* [PROVIDED RECORDS]
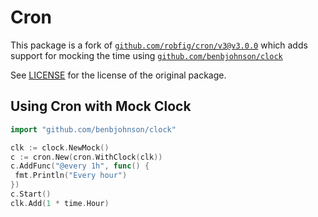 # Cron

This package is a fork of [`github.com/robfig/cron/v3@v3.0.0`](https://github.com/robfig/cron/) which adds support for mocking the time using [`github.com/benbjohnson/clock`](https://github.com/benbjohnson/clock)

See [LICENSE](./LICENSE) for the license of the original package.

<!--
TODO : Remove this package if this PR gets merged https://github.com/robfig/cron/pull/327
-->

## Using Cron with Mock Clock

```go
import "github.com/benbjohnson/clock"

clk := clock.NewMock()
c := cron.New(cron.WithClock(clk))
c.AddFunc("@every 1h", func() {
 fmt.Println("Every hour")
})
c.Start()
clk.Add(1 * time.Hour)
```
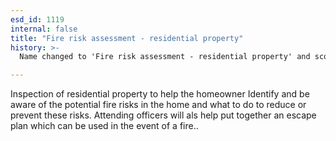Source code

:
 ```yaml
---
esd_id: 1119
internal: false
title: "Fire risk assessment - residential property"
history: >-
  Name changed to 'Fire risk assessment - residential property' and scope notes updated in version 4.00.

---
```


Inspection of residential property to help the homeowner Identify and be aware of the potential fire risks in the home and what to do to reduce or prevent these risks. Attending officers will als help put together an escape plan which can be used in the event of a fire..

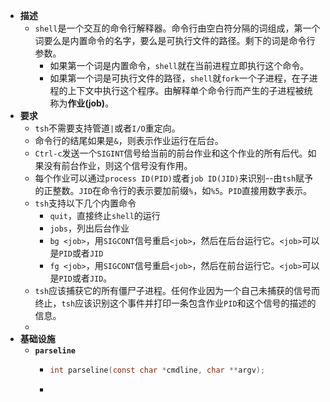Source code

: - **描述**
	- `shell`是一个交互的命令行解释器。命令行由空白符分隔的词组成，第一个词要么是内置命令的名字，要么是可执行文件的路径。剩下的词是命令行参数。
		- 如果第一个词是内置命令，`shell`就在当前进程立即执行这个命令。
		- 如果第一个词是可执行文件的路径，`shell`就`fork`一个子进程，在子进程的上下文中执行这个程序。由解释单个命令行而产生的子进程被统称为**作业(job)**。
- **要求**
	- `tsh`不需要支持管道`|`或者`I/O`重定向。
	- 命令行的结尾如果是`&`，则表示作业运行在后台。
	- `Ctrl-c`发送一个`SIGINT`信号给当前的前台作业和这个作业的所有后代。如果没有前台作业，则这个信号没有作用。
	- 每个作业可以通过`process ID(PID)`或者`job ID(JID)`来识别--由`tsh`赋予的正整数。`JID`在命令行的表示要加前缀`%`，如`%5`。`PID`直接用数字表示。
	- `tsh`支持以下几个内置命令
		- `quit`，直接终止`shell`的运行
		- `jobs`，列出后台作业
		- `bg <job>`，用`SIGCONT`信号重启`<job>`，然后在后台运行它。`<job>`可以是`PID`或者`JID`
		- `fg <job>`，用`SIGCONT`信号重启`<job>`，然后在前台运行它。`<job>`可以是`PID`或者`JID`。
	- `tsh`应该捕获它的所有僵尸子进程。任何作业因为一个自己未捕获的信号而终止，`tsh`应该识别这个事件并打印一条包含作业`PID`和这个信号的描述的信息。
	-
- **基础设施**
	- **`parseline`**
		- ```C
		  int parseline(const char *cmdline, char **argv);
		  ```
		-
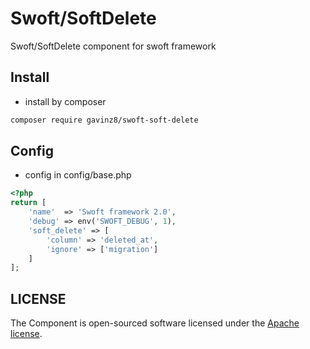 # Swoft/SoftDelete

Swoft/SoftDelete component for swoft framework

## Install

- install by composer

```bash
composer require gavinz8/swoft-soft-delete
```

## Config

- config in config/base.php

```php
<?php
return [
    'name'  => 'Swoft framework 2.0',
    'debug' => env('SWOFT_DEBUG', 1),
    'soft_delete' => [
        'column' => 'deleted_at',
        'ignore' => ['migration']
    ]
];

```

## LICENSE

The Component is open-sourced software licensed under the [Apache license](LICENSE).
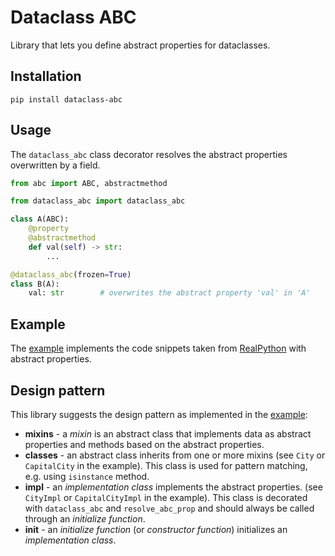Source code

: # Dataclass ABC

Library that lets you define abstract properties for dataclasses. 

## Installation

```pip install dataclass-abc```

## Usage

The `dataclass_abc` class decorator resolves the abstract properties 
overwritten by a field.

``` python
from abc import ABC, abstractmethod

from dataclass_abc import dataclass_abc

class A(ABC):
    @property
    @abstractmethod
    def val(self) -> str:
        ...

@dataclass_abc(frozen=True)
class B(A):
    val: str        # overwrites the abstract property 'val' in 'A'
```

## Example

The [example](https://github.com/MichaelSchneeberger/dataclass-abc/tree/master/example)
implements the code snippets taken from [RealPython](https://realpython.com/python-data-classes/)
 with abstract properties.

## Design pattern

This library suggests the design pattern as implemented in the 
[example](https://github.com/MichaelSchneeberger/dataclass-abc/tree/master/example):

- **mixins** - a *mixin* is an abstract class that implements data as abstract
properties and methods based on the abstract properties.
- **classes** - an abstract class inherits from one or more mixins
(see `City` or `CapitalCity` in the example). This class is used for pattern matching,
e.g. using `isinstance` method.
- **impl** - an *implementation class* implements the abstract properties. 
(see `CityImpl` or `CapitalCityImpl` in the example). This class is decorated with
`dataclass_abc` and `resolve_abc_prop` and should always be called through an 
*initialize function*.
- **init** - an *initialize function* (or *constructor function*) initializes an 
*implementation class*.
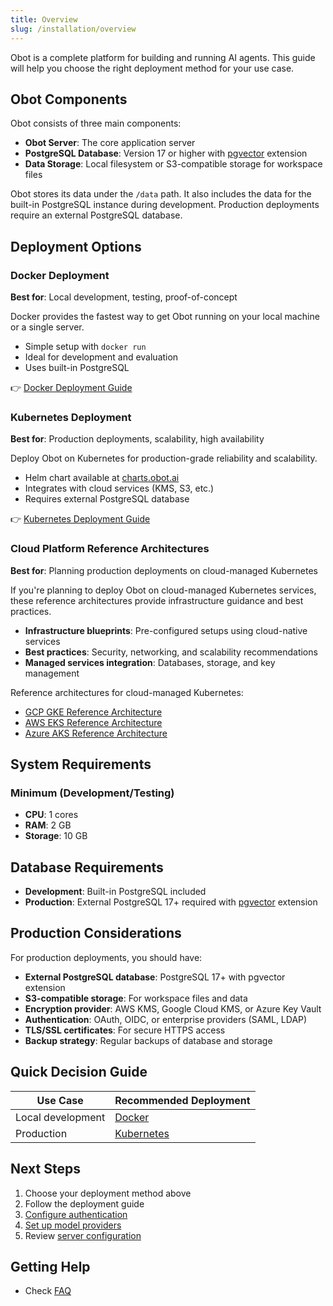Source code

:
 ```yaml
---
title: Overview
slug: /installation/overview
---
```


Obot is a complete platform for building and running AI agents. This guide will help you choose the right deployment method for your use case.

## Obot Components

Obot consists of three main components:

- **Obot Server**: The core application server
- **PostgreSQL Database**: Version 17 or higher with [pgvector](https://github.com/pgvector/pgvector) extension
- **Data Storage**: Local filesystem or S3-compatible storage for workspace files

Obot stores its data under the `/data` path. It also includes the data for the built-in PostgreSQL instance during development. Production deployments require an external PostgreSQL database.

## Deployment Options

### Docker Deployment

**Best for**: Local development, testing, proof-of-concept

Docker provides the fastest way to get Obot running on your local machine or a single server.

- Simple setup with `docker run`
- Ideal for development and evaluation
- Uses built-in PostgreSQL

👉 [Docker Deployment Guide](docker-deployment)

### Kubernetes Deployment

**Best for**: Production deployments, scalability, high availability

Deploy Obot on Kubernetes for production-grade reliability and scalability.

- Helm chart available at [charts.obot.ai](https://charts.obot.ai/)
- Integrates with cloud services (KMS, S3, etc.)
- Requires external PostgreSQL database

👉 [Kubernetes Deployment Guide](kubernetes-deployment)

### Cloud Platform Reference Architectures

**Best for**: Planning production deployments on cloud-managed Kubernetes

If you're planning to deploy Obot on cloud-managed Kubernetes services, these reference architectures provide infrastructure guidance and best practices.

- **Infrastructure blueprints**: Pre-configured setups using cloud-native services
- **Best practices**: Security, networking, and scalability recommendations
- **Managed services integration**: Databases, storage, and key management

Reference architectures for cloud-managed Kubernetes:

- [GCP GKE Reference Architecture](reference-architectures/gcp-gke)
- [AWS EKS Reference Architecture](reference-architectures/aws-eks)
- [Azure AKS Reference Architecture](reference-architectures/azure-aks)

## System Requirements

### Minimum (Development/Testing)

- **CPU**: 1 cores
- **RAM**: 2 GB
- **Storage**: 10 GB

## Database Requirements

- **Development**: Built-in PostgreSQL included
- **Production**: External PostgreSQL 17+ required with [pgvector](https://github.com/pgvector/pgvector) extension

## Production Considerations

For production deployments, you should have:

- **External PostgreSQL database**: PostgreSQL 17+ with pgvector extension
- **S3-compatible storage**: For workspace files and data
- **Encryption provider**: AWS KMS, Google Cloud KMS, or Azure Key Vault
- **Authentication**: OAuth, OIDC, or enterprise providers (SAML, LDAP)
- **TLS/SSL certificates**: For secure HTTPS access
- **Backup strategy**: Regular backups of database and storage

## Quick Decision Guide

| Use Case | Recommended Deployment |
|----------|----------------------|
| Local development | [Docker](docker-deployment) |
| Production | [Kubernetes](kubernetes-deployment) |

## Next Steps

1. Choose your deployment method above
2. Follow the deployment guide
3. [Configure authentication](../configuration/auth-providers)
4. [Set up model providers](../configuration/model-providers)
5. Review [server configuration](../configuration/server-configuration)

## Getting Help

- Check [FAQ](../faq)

* [EXERCISE BRIEF] Output exactly the lines above that lie between the line with "- **init** - an" and the line with "- **Obot Server**: The", those two lines included, and no pictures.

* [OUTPUT OF THE TASK]
- **init** - an *initialize function* (or *constructor function*) initializes an 
*implementation class*.
Source code

:
 ```yaml
---
title: Overview
slug: /installation/overview
---
```


Obot is a complete platform for building and running AI agents. This guide will help you choose the right deployment method for your use case.

## Obot Components

Obot consists of three main components:

- **Obot Server**: The core application server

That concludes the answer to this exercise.